Earthquakes cannot be forecast, but engineers can prepare for them. Seismic-isolation systems built into the bases of certain buildings in high-risk areas, such as San Francisco’s City Hall, use complex structures of concrete, rubber and metal to reduce quake damage by absorbing the ground’s horizontal oscillations, like a car’s suspension does with vertical motion.

But such adaptations are expensive. Engineer Jian Zhang of the University of California, Los Angeles, says incorporating seismic isolation can increase construction costs by up to 20 percent. Although these systems might save more than they cost over time, builders in some earthquake-prone regions may not have the budget for them up-front.

A new seismic-isolation method uses the physics of rolling to create a simpler, lower-cost alternative with readily available materials: recycled tennis balls. “Everyone plays tennis, and they don’t know what to do with the tennis balls after each game,” says ETH Zürich seismic engineer Michalis Vassiliou.

Vassiliou’s team based its method on an early form of seismic isolation that rolls a shaking building to a stop the way a skater in a half-pipe eventually comes to rest. By separating a building from the ground with a layer of spheres or cylinders in concave indentations, rolling isolation converts erratic horizontal shaking into a gentle rocking motion and uses friction to further dampen these oscillations. This method was used in 5,000-year-old Peruvian pyramids, but today builders favor expensive, standardized isolation systems.

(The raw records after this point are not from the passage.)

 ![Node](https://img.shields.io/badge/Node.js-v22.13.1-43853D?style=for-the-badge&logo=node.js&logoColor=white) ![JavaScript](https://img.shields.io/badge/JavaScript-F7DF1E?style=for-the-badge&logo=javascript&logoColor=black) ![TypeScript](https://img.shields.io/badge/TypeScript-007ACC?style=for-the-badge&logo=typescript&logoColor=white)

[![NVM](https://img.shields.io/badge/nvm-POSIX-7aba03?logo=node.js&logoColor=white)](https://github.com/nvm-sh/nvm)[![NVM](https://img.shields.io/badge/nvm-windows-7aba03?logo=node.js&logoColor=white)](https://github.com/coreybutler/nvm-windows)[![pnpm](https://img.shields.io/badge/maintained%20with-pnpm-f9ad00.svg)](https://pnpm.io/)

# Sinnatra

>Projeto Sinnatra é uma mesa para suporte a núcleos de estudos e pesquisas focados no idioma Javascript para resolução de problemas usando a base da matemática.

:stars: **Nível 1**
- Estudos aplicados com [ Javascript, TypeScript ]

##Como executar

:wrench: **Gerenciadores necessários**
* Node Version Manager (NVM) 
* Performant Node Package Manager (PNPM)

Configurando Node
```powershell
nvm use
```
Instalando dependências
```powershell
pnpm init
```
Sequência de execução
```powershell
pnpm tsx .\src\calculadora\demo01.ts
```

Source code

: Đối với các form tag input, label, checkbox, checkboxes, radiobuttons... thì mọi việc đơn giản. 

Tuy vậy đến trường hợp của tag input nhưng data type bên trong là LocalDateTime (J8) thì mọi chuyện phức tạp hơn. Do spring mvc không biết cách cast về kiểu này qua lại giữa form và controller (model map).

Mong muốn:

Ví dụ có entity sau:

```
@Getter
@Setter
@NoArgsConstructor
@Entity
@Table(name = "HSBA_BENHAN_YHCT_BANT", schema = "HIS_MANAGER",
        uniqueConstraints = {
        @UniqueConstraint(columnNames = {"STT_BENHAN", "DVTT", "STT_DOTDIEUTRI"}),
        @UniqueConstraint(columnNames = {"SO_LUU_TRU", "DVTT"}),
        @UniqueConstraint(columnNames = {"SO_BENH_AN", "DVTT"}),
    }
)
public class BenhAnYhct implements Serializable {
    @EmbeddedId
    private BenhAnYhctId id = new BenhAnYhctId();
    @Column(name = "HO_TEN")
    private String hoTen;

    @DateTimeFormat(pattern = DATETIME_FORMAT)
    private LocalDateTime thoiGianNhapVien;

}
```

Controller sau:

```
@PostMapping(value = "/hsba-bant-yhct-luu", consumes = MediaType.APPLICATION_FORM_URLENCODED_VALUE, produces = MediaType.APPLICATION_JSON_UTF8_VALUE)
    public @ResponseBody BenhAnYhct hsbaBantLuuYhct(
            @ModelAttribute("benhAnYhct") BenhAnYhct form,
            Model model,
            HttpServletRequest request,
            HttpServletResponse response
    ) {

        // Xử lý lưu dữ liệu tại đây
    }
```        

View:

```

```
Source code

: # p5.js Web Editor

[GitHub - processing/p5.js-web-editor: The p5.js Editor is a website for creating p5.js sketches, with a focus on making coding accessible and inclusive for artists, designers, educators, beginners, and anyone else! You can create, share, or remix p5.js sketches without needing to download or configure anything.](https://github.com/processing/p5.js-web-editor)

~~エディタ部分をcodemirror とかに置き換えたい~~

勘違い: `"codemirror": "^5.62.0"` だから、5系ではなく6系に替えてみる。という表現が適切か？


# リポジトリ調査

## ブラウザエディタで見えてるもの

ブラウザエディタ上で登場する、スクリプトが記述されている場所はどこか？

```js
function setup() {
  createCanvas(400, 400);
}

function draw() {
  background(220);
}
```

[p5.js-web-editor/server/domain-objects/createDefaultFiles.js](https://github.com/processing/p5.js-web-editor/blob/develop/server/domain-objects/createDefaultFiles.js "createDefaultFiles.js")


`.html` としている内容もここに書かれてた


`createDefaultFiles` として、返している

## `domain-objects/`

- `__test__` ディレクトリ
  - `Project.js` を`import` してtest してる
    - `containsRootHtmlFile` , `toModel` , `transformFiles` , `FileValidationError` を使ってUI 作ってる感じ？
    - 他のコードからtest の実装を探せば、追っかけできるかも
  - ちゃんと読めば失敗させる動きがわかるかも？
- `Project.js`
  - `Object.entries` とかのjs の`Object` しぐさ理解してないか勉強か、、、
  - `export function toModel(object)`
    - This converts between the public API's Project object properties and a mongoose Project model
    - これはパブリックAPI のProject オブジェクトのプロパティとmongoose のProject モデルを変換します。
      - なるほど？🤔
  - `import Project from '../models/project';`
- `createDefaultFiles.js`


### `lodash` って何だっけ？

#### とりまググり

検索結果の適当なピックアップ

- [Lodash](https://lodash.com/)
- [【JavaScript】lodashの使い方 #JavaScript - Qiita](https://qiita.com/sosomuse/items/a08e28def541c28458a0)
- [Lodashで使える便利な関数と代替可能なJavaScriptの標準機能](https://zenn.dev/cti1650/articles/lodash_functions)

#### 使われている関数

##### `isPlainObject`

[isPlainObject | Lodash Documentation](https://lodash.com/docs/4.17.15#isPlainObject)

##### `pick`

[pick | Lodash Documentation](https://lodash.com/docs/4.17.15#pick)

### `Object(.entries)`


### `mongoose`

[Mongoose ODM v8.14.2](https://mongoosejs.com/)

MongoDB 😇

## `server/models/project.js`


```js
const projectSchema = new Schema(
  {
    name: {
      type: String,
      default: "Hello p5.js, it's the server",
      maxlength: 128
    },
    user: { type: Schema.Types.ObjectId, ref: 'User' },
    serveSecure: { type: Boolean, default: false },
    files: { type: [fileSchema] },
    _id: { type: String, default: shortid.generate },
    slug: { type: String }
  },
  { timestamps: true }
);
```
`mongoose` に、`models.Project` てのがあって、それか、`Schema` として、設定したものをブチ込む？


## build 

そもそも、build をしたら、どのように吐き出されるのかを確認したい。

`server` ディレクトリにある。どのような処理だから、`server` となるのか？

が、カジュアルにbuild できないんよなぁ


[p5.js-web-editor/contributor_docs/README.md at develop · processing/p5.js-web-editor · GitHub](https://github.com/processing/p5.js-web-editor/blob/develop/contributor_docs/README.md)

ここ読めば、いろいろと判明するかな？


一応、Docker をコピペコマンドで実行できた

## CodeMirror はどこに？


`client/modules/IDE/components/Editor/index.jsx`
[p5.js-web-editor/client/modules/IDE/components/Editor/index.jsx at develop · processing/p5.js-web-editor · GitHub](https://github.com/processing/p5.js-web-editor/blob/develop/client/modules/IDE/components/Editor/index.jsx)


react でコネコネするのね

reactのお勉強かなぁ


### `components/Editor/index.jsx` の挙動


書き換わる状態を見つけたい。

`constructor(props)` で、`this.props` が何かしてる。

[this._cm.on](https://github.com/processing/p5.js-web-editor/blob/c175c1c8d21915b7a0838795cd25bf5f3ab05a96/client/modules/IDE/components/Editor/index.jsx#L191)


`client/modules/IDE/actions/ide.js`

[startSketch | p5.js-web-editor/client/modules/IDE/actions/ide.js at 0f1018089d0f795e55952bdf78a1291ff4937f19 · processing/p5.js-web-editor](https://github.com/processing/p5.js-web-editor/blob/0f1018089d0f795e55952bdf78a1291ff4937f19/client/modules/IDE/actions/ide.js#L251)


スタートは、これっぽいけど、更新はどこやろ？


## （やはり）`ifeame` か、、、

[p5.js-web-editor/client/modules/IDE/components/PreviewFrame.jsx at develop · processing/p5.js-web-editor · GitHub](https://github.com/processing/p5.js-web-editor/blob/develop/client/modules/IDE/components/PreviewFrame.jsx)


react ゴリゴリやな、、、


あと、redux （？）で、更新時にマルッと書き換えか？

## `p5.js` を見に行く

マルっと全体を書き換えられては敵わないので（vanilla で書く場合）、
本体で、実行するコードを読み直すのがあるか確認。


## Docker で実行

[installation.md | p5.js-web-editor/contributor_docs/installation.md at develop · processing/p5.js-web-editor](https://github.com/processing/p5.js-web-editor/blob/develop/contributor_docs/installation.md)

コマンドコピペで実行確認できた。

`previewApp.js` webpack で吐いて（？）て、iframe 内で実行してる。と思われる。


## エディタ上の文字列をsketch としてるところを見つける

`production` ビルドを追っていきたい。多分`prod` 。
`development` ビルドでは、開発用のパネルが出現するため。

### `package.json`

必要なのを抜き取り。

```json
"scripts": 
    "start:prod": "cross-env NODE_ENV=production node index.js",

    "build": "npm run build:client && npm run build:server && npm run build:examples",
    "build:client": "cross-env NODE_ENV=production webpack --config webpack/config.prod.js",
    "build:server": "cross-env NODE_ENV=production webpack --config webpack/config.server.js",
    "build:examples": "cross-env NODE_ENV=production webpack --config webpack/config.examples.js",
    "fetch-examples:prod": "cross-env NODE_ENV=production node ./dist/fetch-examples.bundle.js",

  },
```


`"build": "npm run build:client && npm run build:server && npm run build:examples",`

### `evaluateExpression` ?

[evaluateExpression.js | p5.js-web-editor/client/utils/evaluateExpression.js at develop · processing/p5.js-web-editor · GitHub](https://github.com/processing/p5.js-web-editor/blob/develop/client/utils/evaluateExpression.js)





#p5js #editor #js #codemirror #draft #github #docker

For their modern take on rolling seismic isolation, detailed in Frontiers in Built Environment, the researchers injected cementlike mixes into hundreds of balls from nearby tennis clubs that had lost their bounce. They built an inexpensive prototype consisting of four filled tennis balls sandwiched between two concrete slabs, and they found that it withstood simulated earthquake shaking while supporting eight kilonewtons of force per ball—about twice what isolation systems might experience under one-story houses. The balls had to contain precisely the right amount of the mixture (the researchers used a pastry bag to fill them) to dampen vibrations without cracking during tests.

Zhang, who was not involved in the study, says that the work is worthwhile and that such technology might serve an unmet need. But she notes that the results are preliminary. Vassiliou agrees; next steps will mean creating and testing a larger prototype with hundreds of tennis balls at a research center in earthquake-prone Cuba—an example of a place where such systems could make isolation feasible in ordinary construction.

Vassiliou says that he has received funding to field-test the system and partner with scientists on the ground to refine the invention. “For this to actually be implemented,” he adds, “you need to develop it with engineers from low-income countries so that it actually addresses their needs.”